Start of Block

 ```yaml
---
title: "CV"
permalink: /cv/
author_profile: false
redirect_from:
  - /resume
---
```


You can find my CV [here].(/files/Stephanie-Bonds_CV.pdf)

End of Block
Start of Block

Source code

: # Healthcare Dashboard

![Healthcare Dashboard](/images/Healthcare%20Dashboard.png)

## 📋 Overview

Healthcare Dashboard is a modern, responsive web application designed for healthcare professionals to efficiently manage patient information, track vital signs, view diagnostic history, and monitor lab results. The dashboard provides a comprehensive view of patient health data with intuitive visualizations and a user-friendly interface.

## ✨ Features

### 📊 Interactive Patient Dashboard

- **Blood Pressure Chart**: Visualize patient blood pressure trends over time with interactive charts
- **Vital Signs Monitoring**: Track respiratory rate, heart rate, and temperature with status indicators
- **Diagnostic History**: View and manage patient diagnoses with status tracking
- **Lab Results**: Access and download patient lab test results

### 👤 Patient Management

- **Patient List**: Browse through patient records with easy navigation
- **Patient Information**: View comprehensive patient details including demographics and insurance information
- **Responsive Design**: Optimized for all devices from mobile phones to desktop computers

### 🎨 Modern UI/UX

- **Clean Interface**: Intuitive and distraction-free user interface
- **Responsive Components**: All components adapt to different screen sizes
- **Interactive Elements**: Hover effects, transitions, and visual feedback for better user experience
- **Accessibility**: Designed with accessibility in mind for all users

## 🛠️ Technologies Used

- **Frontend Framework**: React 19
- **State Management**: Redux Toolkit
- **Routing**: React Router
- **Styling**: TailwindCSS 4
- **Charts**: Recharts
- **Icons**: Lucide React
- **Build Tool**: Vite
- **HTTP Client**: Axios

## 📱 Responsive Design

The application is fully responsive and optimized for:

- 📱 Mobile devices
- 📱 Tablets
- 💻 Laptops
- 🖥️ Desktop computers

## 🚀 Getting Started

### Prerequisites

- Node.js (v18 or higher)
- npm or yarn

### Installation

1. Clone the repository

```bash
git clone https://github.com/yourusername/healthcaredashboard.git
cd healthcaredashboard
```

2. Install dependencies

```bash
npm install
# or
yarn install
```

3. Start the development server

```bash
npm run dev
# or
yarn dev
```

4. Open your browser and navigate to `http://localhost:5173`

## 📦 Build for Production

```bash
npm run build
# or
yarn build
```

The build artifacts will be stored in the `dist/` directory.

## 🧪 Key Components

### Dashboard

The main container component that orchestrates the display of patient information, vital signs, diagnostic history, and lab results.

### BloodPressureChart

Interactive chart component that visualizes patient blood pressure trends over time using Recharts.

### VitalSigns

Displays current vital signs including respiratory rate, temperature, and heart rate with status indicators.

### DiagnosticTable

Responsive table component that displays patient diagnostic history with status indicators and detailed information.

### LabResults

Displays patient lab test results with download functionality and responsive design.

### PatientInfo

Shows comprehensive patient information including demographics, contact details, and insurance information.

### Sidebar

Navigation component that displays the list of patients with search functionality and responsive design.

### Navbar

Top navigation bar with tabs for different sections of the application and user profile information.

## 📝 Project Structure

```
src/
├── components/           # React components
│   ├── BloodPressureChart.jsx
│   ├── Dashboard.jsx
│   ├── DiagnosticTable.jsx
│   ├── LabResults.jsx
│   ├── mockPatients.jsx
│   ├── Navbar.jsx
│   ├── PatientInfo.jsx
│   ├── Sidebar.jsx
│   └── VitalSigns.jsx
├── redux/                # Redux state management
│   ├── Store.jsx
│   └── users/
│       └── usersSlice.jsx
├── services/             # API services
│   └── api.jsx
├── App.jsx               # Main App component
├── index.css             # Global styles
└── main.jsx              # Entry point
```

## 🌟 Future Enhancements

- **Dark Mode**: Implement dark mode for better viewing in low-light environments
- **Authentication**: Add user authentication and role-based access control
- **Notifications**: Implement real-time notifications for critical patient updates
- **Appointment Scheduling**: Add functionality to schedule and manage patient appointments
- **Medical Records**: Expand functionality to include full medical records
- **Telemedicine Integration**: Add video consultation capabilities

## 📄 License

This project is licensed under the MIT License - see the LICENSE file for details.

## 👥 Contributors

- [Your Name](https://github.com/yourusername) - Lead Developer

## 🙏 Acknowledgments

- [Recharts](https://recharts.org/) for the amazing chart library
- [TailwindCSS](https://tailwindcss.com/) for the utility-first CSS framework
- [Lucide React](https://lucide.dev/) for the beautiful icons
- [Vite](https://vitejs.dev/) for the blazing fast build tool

End of Block
Start of Block

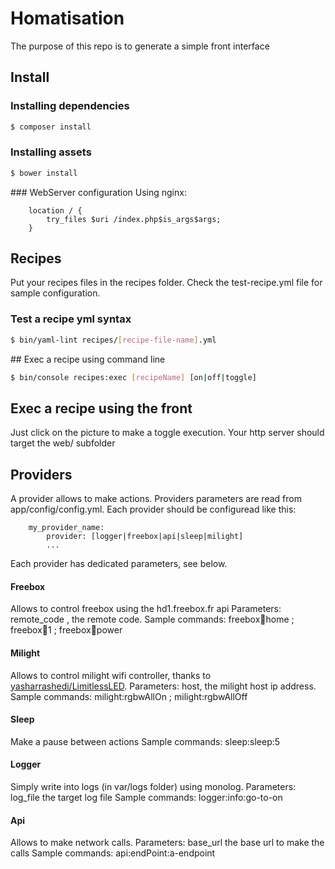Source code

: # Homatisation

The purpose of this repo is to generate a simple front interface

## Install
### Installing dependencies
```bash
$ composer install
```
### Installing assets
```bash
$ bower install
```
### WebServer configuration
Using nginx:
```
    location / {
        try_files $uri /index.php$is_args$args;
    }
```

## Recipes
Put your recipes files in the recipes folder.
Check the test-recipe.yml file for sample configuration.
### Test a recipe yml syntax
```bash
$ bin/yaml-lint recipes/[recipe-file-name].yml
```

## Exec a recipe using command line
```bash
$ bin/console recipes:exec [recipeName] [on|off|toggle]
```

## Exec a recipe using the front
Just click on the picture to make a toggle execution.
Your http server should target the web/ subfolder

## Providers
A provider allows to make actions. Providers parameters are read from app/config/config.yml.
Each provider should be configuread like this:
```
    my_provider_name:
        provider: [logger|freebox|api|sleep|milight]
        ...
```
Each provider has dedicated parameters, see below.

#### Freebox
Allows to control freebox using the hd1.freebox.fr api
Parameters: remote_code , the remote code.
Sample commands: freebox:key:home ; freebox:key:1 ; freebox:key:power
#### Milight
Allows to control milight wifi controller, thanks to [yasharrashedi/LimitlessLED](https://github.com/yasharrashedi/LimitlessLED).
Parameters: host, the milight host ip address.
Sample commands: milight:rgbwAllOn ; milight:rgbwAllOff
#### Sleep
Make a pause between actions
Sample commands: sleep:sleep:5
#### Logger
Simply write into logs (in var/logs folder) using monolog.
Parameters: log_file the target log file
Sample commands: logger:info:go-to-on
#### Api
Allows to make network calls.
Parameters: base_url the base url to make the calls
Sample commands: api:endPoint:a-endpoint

End of Block

§ What the task requires
The answer is the run of lines above from the line containing "Sample commands: logger:info:go-to-on" through the line containing "Sample commands: api:endPoint:a-endpoint", copied exactly and alone.

§ Task response
Sample commands: logger:info:go-to-on
#### Api
Allows to make network calls.
Parameters: base_url the base url to make the calls
Sample commands: api:endPoint:a-endpoint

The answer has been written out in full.